**WORK TO COMPLETE**
Write out all of the lines below, exactly and completely.

**PROVIDED INFORMATION**
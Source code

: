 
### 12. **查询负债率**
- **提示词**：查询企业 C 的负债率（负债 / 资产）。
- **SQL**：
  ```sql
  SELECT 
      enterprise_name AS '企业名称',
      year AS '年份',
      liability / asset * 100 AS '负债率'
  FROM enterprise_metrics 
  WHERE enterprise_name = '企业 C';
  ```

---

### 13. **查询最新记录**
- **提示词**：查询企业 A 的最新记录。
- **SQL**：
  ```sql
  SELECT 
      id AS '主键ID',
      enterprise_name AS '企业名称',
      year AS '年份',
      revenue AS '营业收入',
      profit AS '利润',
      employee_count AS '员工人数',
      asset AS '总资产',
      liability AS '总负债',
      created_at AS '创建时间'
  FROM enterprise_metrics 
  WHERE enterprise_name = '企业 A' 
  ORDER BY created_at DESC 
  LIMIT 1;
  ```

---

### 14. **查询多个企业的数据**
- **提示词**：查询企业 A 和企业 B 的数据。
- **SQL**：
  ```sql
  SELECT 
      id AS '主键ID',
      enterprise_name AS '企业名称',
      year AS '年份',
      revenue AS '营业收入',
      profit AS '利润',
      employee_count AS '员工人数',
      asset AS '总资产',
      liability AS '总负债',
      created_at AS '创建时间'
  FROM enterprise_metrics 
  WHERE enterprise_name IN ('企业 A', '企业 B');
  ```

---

**RESPONSE AREA**
Source code

: 
### 12. **查询负债率**
- **提示词**：查询企业 C 的负债率（负债 / 资产）。
- **SQL**：
  ```sql
  SELECT 
      enterprise_name AS '企业名称',
      year AS '年份',
      liability / asset * 100 AS '负债率'
  FROM enterprise_metrics 
  WHERE enterprise_name = '企业 C';
  ```

---

### 13. **查询最新记录**
- **提示词**：查询企业 A 的最新记录。
- **SQL**：
  ```sql
  SELECT 
      id AS '主键ID',
      enterprise_name AS '企业名称',
      year AS '年份',
      revenue AS '营业收入',
      profit AS '利润',
      employee_count AS '员工人数',
      asset AS '总资产',
      liability AS '总负债',
      created_at AS '创建时间'
  FROM enterprise_metrics 
  WHERE enterprise_name = '企业 A' 
  ORDER BY created_at DESC 
  LIMIT 1;
  ```

---

### 14. **查询多个企业的数据**
- **提示词**：查询企业 A 和企业 B 的数据。
- **SQL**：
  ```sql
  SELECT 
      id AS '主键ID',
      enterprise_name AS '企业名称',
      year AS '年份',
      revenue AS '营业收入',
      profit AS '利润',
      employee_count AS '员工人数',
      asset AS '总资产',
      liability AS '总负债',
      created_at AS '创建时间'
  FROM enterprise_metrics 
  WHERE enterprise_name IN ('企业 A', '企业 B');
  ```

---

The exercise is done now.